Rodney Goggins
- Born: 25 March 1978 (age 47) Wexford, Ireland
- Sport country: Ireland
- Professional: 2004/2005, 2007–2009
- Highest ranking: 70 (2008/2009)
- Best ranking finish: Last 64 (x3)

= Rodney Goggins =

Irish snooker player

Rodney Goggins (born 25 March 1978) is an Irish former professional snooker player from County Wexford. He competed on the main tour between 2004 and 2009.

==Career==

At the age of 21, Goggins won the International Billiards and Snooker Federation World Under-21 Championship in 1999, when he beat Rolf de Jong of the Netherlands 11–4 in the final in Egypt.

Two last-32 finishes in qualifying events during the 2003–2004 season earned Goggins a place on the professional main tour for 2004–2005. That season, his best performance was a run to the last 64 at the 2005 Irish Masters, where he beat Shokat Ali and Bjorn Haneveer, both 5–2, before losing by the same scoreline to Dave Harold. Goggins finished the season ranked 90th, and lost his place on tour.

Having finished first in the Irish senior rankings for 2006–2007, Goggins returned to the professional game in 2007. That season brought progress to the last 64 at the 2007 UK Championship, with victories over Alex Davies and Judd Trump before a 3–9 defeat to David Gray. In the 2008 World Championship, he beat Ian Barry Stark and Lee Spick, but lost 4–10 to Trump at the last-80 stage.

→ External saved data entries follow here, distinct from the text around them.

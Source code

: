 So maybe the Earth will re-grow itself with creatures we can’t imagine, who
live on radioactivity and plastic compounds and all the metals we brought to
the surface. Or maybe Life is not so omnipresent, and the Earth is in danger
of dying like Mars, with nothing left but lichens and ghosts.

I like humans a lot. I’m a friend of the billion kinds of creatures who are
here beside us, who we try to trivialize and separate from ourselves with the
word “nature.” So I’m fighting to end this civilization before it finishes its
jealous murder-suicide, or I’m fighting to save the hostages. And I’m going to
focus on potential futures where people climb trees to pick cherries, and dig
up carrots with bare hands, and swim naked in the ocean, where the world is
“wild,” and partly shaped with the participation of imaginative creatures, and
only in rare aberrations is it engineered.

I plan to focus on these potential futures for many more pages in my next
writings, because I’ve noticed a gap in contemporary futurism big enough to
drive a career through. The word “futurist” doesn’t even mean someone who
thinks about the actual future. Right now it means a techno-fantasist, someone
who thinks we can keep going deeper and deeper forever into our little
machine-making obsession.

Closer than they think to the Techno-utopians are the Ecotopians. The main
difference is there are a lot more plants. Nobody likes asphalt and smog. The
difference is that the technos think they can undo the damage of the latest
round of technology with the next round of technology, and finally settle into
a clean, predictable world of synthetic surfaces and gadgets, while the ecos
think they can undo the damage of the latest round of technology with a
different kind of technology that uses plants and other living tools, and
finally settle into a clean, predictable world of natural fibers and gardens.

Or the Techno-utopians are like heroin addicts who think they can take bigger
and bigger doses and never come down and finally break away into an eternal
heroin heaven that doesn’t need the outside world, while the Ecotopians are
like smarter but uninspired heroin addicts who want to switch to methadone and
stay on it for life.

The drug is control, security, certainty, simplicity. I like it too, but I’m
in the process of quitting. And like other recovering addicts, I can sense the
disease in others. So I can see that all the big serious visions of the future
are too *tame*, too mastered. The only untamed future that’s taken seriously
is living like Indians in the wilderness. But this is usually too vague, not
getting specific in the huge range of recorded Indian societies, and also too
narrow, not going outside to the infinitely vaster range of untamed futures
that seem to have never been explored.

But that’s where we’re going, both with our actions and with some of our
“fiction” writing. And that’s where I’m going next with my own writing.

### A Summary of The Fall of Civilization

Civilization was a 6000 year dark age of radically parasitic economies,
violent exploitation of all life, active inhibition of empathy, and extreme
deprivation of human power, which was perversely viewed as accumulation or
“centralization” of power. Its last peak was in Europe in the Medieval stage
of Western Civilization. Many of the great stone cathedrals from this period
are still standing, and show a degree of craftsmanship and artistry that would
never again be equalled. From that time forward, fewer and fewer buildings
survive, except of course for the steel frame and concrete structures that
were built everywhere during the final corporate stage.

Goggins' fortunes did not improve the following season; again, the last 64 at the UK Championship was his best performance, being defeated 3–9 by Gerard Greene. He concluded the season ranked 70th, a career-highest, but as only the top 64 automatically retained their places on tour, he was relegated as a result.

In 2018 he was runner up to Michael Judge in the Irish Amateur Championships.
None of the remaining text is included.